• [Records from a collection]
[Start of section]
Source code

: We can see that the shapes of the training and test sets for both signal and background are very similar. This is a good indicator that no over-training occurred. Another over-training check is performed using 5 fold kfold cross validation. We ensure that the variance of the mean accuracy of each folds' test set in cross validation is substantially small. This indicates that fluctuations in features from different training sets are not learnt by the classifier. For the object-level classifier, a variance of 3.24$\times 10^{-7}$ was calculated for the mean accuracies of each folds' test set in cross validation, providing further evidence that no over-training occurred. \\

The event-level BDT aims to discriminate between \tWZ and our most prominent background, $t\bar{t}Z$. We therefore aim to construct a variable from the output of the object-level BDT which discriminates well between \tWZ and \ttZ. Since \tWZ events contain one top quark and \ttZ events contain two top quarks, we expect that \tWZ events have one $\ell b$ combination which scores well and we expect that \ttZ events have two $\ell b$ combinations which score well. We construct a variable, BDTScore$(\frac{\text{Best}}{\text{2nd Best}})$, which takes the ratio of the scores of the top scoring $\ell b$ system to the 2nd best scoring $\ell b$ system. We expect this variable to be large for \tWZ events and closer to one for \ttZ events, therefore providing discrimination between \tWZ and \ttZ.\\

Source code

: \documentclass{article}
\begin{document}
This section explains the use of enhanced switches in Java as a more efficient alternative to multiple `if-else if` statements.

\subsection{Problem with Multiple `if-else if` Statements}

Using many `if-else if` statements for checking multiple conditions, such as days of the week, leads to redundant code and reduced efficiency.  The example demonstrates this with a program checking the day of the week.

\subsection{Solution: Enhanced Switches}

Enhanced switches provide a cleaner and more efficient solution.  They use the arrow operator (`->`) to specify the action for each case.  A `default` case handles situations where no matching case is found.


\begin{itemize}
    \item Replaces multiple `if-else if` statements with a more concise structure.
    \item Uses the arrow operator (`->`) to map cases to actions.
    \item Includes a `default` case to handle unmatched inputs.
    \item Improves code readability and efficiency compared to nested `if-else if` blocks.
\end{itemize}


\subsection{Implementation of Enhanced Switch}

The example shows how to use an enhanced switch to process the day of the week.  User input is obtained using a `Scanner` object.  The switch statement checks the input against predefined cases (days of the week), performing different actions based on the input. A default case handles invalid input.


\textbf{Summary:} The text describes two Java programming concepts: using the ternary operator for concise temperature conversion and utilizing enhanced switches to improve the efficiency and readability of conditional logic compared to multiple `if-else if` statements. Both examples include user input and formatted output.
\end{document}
[End of section]
• [ASSIGNMENT] Copy every entry exactly. Leave nothing out.

• [TASK SOLUTION]
Source code

: We can see that the shapes of the training and test sets for both signal and background are very similar. This is a good indicator that no over-training occurred. Another over-training check is performed using 5 fold kfold cross validation. We ensure that the variance of the mean accuracy of each folds' test set in cross validation is substantially small. This indicates that fluctuations in features from different training sets are not learnt by the classifier. For the object-level classifier, a variance of 3.24$\times 10^{-7}$ was calculated for the mean accuracies of each folds' test set in cross validation, providing further evidence that no over-training occurred. \\

The event-level BDT aims to discriminate between \tWZ and our most prominent background, $t\bar{t}Z$. We therefore aim to construct a variable from the output of the object-level BDT which discriminates well between \tWZ and \ttZ. Since \tWZ events contain one top quark and \ttZ events contain two top quarks, we expect that \tWZ events have one $\ell b$ combination which scores well and we expect that \ttZ events have two $\ell b$ combinations which score well. We construct a variable, BDTScore$(\frac{\text{Best}}{\text{2nd Best}})$, which takes the ratio of the scores of the top scoring $\ell b$ system to the 2nd best scoring $\ell b$ system. We expect this variable to be large for \tWZ events and closer to one for \ttZ events, therefore providing discrimination between \tWZ and \ttZ.\\

Source code

: \documentclass{article}
\begin{document}
This section explains the use of enhanced switches in Java as a more efficient alternative to multiple `if-else if` statements.

\subsection{Problem with Multiple `if-else if` Statements}

Using many `if-else if` statements for checking multiple conditions, such as days of the week, leads to redundant code and reduced efficiency.  The example demonstrates this with a program checking the day of the week.

\subsection{Solution: Enhanced Switches}

Enhanced switches provide a cleaner and more efficient solution.  They use the arrow operator (`->`) to specify the action for each case.  A `default` case handles situations where no matching case is found.


\begin{itemize}
    \item Replaces multiple `if-else if` statements with a more concise structure.
    \item Uses the arrow operator (`->`) to map cases to actions.
    \item Includes a `default` case to handle unmatched inputs.
    \item Improves code readability and efficiency compared to nested `if-else if` blocks.
\end{itemize}


\subsection{Implementation of Enhanced Switch}

The example shows how to use an enhanced switch to process the day of the week.  User input is obtained using a `Scanner` object.  The switch statement checks the input against predefined cases (days of the week), performing different actions based on the input. A default case handles invalid input.


\textbf{Summary:} The text describes two Java programming concepts: using the ternary operator for concise temperature conversion and utilizing enhanced switches to improve the efficiency and readability of conditional logic compared to multiple `if-else if` statements. Both examples include user input and formatted output.
\end{document}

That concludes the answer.